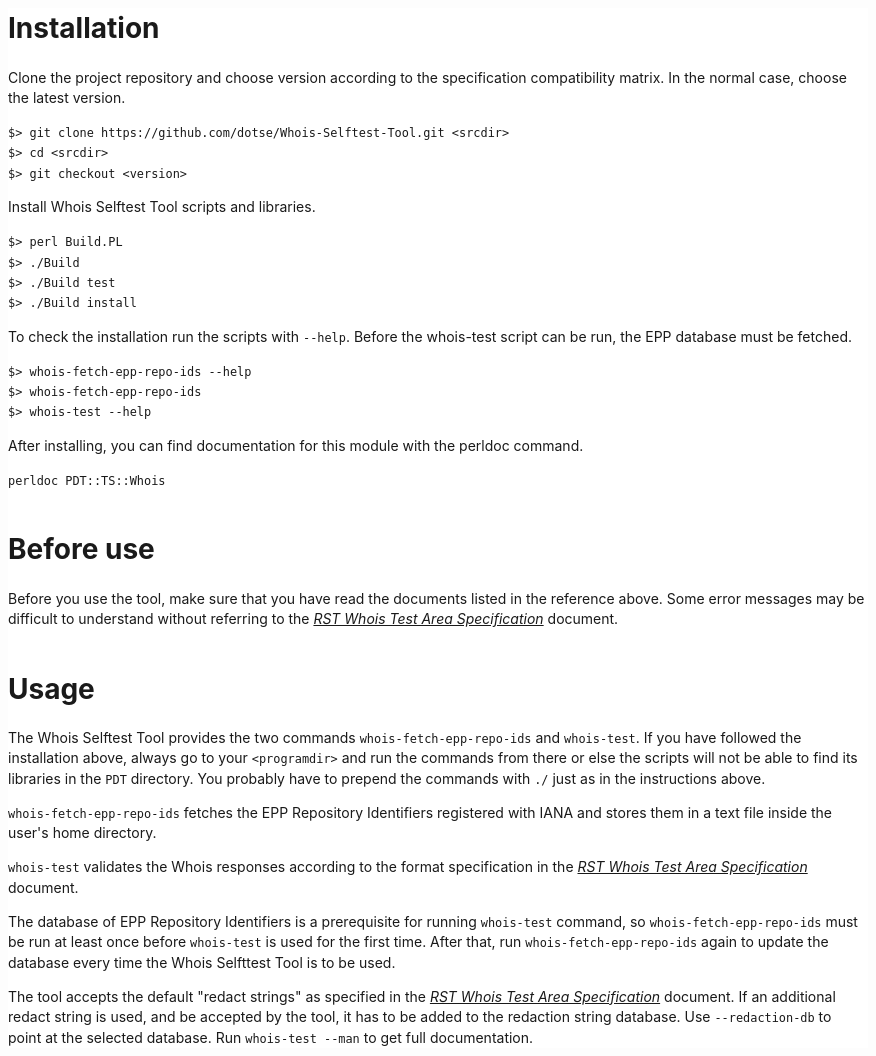Installation
============
Clone the project repository and choose version according to the specification
compatibility matrix. In the normal case, choose the latest version.

    $> git clone https://github.com/dotse/Whois-Selftest-Tool.git <srcdir>
    $> cd <srcdir>
    $> git checkout <version>

Install Whois Selftest Tool scripts and libraries.

    $> perl Build.PL
    $> ./Build
    $> ./Build test
    $> ./Build install

To check the installation run the scripts with `--help`. Before the whois-test
script can be run, the EPP database must be fetched.

    $> whois-fetch-epp-repo-ids --help
    $> whois-fetch-epp-repo-ids
    $> whois-test --help

After installing, you can find documentation for this module with the
perldoc command.

    perldoc PDT::TS::Whois

Before use
==========
Before you use the tool, make sure that you have read the documents listed
in the reference above. Some error messages may be difficult to understand
without referring to the _[RST Whois Test Area Specification]_ document.

Usage
=====
The Whois Selftest Tool provides the two commands `whois-fetch-epp-repo-ids`
and `whois-test`. If you have followed the installation above, always go to
your `<programdir>` and run the commands from there or else the scripts will
not be able to find its libraries in the `PDT` directory. You probably have to
prepend the commands with `./` just as in the instructions above.

`whois-fetch-epp-repo-ids` fetches the EPP Repository Identifiers registered
with IANA and stores them in a text file inside the user's home directory.

`whois-test` validates the Whois responses according to the format specification
in the _[RST Whois Test Area Specification]_ document.

The database of EPP Repository Identifiers is a prerequisite for running
`whois-test` command, so `whois-fetch-epp-repo-ids` must be run at least once
before `whois-test` is used for the first time.  After that, run
`whois-fetch-epp-repo-ids` again to update the database every time 
the Whois Selfttest Tool is to be used.

The tool accepts the default "redact strings" as specified in the 
_[RST Whois Test Area Specification]_ document. If an additional redact string
is used, and be accepted by the tool, it has to be added to the redaction string 
database. Use `--redaction-db` to point at the selected database. Run
`whois-test --man` to get full documentation.


[Issue Tracker]: https://github.com/dotse/Whois-Selftest-Tool/issues
[PDT Whois CLI Test Cases]: #pdt-references
[PDT Whois Test Plan]: #pdt-references
[Pre-Delegation Testing]: http://newgtlds.icann.org/en/applicants/pdt
[Registry System Testing]: https://www.icann.org/resources/registry-system-testing
[Registry Registration Data Directory Services Consistent Labeling and Display Policy]: https://www.icann.org/rdds-labeling-display 
[RST Whois Test Area Specification]: #rst-references
[Temporary Specification for gTLD Registration Data]: https://www.icann.org/resources/pages/gtld-registration-data-specs-en
[This License]: LICENSE
[RST Whois Test Area]: #rst-references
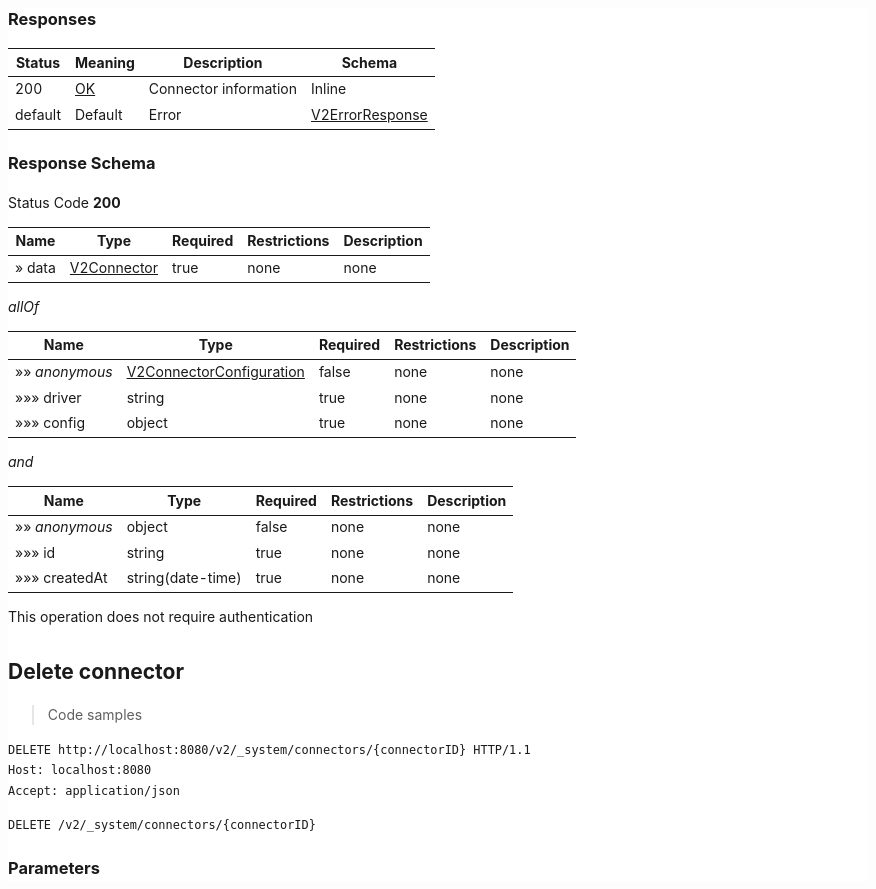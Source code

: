 <h3 id="get-connector-state-responses">Responses</h3>

|Status|Meaning|Description|Schema|
|---|---|---|---|
|200|[OK](https://tools.ietf.org/html/rfc7231#section-6.3.1)|Connector information|Inline|
|default|Default|Error|[V2ErrorResponse](#schemav2errorresponse)|

<h3 id="get-connector-state-responseschema">Response Schema</h3>

Status Code **200**

|Name|Type|Required|Restrictions|Description|
|---|---|---|---|---|
|» data|[V2Connector](#schemav2connector)|true|none|none|

*allOf*

|Name|Type|Required|Restrictions|Description|
|---|---|---|---|---|
|»» *anonymous*|[V2ConnectorConfiguration](#schemav2connectorconfiguration)|false|none|none|
|»»» driver|string|true|none|none|
|»»» config|object|true|none|none|

*and*

|Name|Type|Required|Restrictions|Description|
|---|---|---|---|---|
|»» *anonymous*|object|false|none|none|
|»»» id|string|true|none|none|
|»»» createdAt|string(date-time)|true|none|none|

<aside class="success">
This operation does not require authentication
</aside>

## Delete connector

<a id="opIdv2DeleteConnector"></a>

> Code samples

```http
DELETE http://localhost:8080/v2/_system/connectors/{connectorID} HTTP/1.1
Host: localhost:8080
Accept: application/json

```

`DELETE /v2/_system/connectors/{connectorID}`

<h3 id="delete-connector-parameters">Parameters</h3>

Directions - Copy each line of the listing that contains the string "Testing".

Response area -
[Pre-Delegation Testing]: http://newgtlds.icann.org/en/applicants/pdt
[Registry System Testing]: https://www.icann.org/resources/registry-system-testing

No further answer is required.